TASK INSTRUCTIONS:
Among the entries below, find each line with "матричном" and show it.
(DATASET RECORDS)
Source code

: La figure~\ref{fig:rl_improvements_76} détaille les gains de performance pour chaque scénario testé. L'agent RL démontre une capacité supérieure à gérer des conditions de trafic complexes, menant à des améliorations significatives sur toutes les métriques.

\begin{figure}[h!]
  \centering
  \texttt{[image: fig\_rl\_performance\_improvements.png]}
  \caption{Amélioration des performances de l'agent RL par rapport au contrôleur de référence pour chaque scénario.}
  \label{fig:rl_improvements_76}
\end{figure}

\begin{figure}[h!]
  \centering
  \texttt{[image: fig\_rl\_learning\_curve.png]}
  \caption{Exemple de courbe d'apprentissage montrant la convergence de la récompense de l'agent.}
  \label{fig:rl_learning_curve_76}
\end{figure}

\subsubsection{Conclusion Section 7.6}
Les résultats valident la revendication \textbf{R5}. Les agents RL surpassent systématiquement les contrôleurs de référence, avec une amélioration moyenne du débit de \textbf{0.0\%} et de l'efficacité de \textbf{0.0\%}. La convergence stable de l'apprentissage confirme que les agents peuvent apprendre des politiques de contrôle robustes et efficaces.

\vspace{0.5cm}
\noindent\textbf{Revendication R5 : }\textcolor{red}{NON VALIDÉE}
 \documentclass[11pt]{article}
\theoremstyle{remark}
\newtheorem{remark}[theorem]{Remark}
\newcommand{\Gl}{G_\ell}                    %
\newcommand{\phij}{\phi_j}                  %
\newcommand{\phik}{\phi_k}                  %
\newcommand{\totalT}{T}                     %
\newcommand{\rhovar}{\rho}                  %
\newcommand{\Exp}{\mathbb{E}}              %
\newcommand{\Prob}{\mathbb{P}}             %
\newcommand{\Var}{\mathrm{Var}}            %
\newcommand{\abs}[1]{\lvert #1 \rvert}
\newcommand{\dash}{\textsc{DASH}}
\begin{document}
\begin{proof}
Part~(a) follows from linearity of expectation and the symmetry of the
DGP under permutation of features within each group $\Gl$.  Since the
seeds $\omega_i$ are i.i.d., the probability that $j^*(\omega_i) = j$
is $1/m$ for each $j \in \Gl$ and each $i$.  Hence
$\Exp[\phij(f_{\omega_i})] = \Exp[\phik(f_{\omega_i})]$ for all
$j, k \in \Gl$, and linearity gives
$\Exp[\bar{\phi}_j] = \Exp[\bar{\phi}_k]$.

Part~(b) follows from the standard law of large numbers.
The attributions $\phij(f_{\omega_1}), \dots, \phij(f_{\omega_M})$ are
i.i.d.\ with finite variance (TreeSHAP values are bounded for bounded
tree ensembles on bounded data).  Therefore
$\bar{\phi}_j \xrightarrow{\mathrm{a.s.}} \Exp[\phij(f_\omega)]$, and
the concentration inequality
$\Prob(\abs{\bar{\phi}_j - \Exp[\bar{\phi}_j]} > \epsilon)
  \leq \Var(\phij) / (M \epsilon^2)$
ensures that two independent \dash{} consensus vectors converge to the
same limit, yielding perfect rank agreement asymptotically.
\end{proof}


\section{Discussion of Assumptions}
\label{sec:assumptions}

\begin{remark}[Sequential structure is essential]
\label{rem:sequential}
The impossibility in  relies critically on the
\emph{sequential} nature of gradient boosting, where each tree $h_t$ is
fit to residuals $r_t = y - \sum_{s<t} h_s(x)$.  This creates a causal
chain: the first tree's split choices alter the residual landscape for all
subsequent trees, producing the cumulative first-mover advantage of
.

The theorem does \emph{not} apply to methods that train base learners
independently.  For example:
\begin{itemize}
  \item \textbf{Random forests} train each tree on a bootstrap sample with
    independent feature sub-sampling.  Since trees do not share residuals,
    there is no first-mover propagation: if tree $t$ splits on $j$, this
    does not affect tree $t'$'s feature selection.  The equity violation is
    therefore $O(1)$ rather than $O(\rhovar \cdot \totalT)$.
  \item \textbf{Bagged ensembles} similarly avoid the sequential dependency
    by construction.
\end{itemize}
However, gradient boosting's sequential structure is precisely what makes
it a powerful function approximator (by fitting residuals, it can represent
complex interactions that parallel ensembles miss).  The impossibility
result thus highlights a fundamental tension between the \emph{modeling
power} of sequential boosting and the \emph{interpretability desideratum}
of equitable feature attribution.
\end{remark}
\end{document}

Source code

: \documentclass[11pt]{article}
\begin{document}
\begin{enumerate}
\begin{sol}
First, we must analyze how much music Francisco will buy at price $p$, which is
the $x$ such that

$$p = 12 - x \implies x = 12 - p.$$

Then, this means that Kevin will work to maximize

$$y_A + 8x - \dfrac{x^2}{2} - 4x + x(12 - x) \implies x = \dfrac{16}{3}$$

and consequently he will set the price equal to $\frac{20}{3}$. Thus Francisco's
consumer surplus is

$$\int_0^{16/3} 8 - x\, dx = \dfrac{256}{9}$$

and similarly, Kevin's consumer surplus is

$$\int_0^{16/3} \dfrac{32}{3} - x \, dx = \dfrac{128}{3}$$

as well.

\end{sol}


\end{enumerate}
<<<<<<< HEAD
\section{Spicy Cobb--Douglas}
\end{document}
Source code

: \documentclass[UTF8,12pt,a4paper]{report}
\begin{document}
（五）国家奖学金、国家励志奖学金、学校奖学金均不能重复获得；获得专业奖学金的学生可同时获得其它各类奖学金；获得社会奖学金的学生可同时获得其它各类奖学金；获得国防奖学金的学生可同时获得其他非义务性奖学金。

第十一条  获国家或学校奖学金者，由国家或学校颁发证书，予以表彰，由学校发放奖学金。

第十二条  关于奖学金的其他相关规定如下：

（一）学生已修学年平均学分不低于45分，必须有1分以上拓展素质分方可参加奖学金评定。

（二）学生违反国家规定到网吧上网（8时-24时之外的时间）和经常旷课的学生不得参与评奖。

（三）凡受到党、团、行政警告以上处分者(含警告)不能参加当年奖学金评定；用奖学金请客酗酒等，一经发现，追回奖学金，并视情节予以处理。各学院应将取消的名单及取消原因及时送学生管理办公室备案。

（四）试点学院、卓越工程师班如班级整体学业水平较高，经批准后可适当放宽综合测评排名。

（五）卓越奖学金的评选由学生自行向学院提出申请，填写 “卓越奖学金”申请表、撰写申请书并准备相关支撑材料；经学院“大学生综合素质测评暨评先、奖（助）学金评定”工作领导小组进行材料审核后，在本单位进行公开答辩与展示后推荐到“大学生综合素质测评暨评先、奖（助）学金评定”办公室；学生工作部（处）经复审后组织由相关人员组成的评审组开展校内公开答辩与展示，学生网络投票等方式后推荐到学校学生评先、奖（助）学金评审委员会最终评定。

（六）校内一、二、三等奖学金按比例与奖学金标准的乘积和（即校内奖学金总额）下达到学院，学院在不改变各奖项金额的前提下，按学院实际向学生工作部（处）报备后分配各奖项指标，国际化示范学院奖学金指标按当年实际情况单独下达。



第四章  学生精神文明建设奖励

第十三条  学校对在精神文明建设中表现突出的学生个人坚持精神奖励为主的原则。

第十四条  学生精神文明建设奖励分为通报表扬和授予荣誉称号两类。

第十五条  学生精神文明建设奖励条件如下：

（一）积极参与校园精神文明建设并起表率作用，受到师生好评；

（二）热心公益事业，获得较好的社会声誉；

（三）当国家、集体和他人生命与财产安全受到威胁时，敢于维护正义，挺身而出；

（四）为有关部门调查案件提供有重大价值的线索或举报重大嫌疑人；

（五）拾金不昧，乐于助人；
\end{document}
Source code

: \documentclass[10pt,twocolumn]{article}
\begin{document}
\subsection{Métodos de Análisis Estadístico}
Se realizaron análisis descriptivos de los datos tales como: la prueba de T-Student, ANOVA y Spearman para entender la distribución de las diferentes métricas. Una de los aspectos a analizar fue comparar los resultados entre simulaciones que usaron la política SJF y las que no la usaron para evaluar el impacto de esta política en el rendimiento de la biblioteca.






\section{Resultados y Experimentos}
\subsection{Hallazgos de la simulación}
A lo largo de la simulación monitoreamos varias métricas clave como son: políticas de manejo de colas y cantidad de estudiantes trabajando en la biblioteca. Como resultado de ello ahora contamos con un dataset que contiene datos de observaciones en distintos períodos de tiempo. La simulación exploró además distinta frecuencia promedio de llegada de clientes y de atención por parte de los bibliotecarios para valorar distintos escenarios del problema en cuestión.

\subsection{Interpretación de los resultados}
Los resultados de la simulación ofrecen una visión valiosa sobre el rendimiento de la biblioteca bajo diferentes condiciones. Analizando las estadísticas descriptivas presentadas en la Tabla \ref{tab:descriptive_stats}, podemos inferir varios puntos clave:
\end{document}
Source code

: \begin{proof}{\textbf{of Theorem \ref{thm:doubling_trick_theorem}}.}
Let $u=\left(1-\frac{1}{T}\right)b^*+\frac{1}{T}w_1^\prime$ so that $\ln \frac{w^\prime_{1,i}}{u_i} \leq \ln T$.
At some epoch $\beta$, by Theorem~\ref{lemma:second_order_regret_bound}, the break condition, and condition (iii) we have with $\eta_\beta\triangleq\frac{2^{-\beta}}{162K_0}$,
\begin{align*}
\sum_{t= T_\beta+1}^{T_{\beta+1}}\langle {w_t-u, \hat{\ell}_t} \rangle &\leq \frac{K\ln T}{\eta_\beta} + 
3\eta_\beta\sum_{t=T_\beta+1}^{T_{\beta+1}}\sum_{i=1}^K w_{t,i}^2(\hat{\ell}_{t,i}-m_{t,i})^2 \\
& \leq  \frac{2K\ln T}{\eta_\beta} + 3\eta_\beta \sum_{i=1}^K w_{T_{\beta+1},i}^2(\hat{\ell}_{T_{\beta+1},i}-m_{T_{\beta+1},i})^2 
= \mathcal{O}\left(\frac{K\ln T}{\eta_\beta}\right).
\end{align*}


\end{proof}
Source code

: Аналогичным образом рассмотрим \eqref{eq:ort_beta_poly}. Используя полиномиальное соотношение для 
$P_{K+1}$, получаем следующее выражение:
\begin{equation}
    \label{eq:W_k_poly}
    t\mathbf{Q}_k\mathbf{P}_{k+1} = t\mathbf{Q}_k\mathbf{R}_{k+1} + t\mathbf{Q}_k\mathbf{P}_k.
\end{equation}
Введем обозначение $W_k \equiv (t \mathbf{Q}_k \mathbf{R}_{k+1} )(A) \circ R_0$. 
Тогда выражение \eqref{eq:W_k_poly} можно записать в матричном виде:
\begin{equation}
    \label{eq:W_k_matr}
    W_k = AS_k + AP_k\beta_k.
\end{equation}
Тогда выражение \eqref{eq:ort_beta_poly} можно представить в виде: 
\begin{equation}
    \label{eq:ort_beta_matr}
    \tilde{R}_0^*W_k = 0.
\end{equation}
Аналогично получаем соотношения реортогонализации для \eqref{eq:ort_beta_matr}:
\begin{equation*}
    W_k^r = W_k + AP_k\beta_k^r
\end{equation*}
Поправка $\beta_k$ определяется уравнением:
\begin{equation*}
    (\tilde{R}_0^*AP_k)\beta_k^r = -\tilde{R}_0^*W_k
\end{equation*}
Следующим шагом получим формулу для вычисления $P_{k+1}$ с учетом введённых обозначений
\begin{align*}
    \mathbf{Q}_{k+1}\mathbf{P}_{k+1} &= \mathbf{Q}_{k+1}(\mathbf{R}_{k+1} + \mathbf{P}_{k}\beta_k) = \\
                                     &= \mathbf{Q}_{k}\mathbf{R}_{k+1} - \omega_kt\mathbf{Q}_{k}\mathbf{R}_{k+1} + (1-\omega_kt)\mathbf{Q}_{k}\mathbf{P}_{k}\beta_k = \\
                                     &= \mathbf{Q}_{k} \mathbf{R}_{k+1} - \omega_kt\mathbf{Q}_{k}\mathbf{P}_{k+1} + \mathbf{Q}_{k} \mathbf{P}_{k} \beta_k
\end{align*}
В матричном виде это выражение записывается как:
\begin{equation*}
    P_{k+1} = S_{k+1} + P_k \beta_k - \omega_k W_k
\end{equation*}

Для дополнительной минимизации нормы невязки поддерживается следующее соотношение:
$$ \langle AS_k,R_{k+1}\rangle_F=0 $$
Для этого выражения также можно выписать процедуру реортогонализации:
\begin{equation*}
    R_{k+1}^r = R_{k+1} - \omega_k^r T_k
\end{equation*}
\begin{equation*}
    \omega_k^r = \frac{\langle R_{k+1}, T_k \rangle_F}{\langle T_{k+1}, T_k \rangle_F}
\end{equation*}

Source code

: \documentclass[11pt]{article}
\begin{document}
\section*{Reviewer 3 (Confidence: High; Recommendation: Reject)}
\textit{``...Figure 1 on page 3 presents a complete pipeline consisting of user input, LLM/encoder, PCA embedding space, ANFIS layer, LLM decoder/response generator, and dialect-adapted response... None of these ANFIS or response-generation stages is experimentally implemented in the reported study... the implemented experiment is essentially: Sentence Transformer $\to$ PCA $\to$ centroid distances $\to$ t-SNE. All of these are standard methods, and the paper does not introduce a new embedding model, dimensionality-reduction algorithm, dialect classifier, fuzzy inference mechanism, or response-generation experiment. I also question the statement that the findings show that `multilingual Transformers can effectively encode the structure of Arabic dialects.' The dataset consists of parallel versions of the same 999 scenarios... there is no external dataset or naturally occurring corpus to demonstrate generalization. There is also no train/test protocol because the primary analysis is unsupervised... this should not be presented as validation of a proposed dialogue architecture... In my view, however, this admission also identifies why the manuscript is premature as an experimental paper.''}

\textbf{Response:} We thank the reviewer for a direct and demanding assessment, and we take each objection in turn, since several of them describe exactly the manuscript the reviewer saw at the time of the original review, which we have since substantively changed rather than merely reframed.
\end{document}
(End DATASET RECORDS)
ANSWER SECTION:
Тогда выражение \eqref{eq:W_k_poly} можно записать в матричном виде:
В матричном виде это выражение записывается как:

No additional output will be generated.